Iago Sanches se juntou aos meus poetas desesperados. Não sou editora. Não escolho poetas pra lançar livros. A quem e como aviso isso? 
Hoje fui tomar um banho pela manhã e ao olhar o espelho do banheiro, os dois poemas que ele me mandou se encontravam presos entre a moldura e o vidro que refletia, numa folha pautada. Um monte de letra estranha, embaralhada, sem sentido. Não dava pra entender. Como cada um dos poemas veio numa face da folha, ao tentar ler um que estava numa parte, olhei pro reflexo do espelho e lá estava o poema de trás, revelado. Foram os dois escritos de forma invertida. Divertido ele. Só ao olhar o espelho se vê a imagem.

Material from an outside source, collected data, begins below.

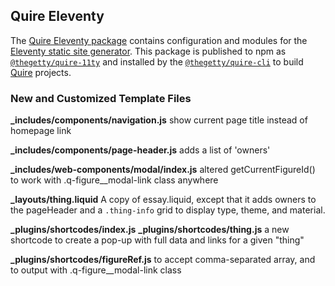 ## Quire Eleventy

The [Quire Eleventy package](https://github.com/thegetty/quire/tree/main/packages/11ty) contains configuration and modules for the [Eleventy static site generator](https://11ty.dev). This package is published to npm as [`@thegetty/quire-11ty`](https://www.npmjs.com/package/@thegetty/quire-11ty) and installed by the [`@thegetty/quire-cli`](https://www.npmjs.com/package/@thegetty/quire-cli) to build [Quire](https://quire.getty.edu) projects.

### New and Customized Template Files

**_includes/components/navigation.js**
show current page title instead of homepage link

**_includes/components/page-header.js**
adds a list of 'owners'

**_includes/web-components/modal/index.js**
altered getCurrentFigureId() to work with .q-figure__modal-link class anywhere

**_layouts/thing.liquid**
A copy of essay.liquid, except that it adds owners to the pageHeader and a `.thing-info` grid to display type, theme, and material.

**_plugins/shortcodes/index.js**
**_plugins/shortcodes/thing.js**
a new shortcode to create a pop-up with full data and links for a given "thing"

**_plugins/shortcodes/figureRef.js**
to accept comma-separated array, and to output with .q-figure__modal-link class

Precisa haver um reflexo para a reflexão.

Bloba.

sábado, 16 de abril de 2011

Poema: Quebrassílabo

QUEBRASSÍLABO


Parte 1

E pensar: amar a um, sendo dois.
Ou então, amar a dois, sendo um...
A sutil diferença que depois
Configura o amor de forma incomum.

E pra se viver de amor é preciso
Morrer de saudade na tua espera.
Assim meu vício carece de siso;
No que é difícil domar qualquer fera...

E nossos seres vão se amalgamando...
Dois corpos não ocupam um só lugar!
Confusos, dois corpos vão se amarrando
Buscando a téssera complementar.

Colidindo-nos, seres de elisão,
Nossa escansão torna-se necessária
Pra que possa dizer ao coração
Nosso ritmo em batida diária.

E se nós somos vogais semelhantes
Precisamos nesse verso da crase.
Mas se nós somos letras dissonantes
Somos elisão numa mesma frase.

O intrigante dessa necessidade
É querer rimar me formalizando.
Talvez um verso branco que me invade
Venha em liberdade se anunciando:


Parte 2

Quando quebro os decassílabos
Meu verso voa pra ser teu poema,
Livre e sem rimas ou regras de aglutinar.
Ficamos na espera
- pra entender a espera -,
E ficamos na saudade pra saudar o tempo.
Pra sentir sua falta e explodir num exato momento.
De quando abraçar.
Somos dois voando juntos,
Sem compromisso da métrica.
Apenas como versos soltos,
Conjuntos poetizando amor.


Marcelo Asth

domingo, 10 de abril de 2011

Poema: Motivo

MOTIVO

Que mistério na ponta da língua
não lambe a revelação de uma dimensão não descoberta...
uma pele inteira pinica.
Toda a pronúncia desses meus suspiros débeis
são sopros que em razão desalinham.

Teu sussurro, 30 decibéis.
Férteis.
Meus ouvidos se coçando de euforia.
O amor, não dá pra entender.
Fartos os pensamentos de peso sobre medidas.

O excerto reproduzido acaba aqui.